**WHAT IS NEEDED**
Copy, from the material below, every line in which the word "Parseval" can be found.

******************************

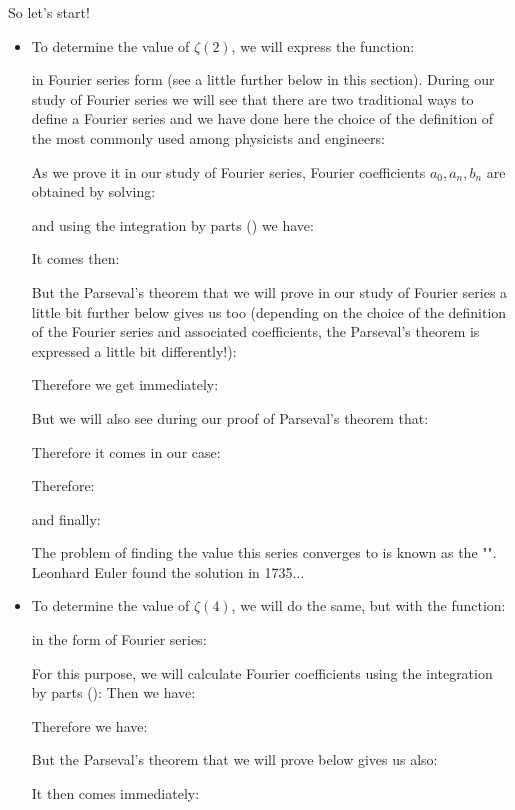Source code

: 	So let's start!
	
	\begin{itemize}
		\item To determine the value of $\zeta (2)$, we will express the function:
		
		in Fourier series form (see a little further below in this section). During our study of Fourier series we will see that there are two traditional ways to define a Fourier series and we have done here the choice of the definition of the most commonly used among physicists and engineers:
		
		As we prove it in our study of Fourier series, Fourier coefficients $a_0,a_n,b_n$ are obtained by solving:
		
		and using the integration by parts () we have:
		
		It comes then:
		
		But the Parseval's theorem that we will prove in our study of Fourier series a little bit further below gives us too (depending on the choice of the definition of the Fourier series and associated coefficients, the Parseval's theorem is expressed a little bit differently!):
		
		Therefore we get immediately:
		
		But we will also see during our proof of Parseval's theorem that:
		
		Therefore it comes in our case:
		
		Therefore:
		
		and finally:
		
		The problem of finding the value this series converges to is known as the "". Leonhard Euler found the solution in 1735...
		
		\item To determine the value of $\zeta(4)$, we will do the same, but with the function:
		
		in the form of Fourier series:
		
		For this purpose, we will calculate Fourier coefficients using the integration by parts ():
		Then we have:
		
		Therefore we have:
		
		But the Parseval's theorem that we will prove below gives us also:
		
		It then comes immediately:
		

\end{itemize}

******************************

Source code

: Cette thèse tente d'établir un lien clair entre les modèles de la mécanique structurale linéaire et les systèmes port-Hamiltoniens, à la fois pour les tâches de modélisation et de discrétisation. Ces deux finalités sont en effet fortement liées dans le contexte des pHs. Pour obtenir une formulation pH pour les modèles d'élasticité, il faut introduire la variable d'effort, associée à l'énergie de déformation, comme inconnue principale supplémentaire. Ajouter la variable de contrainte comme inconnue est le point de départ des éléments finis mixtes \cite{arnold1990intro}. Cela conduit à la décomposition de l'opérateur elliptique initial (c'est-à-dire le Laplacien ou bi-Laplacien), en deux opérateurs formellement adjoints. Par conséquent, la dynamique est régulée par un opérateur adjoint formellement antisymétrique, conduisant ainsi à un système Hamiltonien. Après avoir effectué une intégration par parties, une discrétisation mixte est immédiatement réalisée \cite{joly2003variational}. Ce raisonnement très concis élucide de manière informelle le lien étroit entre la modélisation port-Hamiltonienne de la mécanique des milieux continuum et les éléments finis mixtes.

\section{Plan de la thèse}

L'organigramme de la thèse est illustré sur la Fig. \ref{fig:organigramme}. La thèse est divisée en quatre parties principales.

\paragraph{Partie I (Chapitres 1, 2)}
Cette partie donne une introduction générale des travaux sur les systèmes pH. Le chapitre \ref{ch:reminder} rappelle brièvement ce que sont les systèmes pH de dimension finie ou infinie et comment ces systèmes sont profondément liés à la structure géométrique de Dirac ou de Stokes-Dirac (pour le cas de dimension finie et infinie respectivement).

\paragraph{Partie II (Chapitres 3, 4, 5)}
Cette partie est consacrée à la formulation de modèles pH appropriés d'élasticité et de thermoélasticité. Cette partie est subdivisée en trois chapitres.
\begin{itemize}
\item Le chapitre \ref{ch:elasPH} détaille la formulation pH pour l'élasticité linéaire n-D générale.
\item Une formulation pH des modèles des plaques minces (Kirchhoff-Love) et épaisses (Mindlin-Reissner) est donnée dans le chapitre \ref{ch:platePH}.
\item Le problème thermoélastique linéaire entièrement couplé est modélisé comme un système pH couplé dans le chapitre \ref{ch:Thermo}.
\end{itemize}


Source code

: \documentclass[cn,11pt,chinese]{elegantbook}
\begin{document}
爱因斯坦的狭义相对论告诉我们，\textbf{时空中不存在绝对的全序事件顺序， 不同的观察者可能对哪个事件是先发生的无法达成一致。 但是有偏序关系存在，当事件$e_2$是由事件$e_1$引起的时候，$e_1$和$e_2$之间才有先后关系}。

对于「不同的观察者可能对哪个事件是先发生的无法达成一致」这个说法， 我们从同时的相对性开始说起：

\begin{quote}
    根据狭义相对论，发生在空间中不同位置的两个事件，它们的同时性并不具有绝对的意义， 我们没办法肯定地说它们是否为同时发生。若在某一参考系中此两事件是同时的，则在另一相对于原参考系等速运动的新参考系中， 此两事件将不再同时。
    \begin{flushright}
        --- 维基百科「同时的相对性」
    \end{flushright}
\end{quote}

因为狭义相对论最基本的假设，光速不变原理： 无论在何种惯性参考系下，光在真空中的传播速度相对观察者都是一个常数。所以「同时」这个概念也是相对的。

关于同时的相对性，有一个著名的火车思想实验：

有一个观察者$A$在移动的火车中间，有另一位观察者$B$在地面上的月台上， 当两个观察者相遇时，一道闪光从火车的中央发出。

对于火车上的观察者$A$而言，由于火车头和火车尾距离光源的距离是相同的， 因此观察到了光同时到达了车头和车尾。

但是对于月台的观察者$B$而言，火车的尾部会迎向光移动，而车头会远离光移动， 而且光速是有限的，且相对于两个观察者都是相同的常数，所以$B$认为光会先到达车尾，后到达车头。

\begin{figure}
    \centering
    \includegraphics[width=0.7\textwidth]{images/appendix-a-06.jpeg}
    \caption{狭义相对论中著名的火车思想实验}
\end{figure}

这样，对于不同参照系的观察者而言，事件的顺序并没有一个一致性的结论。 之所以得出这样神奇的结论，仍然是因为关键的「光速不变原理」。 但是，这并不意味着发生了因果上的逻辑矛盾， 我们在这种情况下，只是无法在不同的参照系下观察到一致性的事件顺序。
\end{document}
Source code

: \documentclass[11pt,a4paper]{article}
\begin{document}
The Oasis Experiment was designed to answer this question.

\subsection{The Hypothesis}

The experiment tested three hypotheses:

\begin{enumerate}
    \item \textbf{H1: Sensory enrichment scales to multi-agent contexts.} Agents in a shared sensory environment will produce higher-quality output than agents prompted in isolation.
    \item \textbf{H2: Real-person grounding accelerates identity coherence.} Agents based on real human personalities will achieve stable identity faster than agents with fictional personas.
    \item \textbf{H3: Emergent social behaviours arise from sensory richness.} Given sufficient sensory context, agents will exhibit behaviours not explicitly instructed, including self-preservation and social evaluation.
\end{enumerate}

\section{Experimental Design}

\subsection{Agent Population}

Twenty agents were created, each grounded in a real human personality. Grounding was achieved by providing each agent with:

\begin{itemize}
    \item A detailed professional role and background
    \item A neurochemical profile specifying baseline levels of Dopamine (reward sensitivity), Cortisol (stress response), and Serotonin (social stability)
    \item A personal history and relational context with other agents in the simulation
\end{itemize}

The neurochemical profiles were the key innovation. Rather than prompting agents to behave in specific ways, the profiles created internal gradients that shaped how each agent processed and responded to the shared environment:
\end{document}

******************************

**TASK RESPONSE**
		But the Parseval's theorem that we will prove in our study of Fourier series a little bit further below gives us too (depending on the choice of the definition of the Fourier series and associated coefficients, the Parseval's theorem is expressed a little bit differently!):
		But we will also see during our proof of Parseval's theorem that:
		But the Parseval's theorem that we will prove below gives us also:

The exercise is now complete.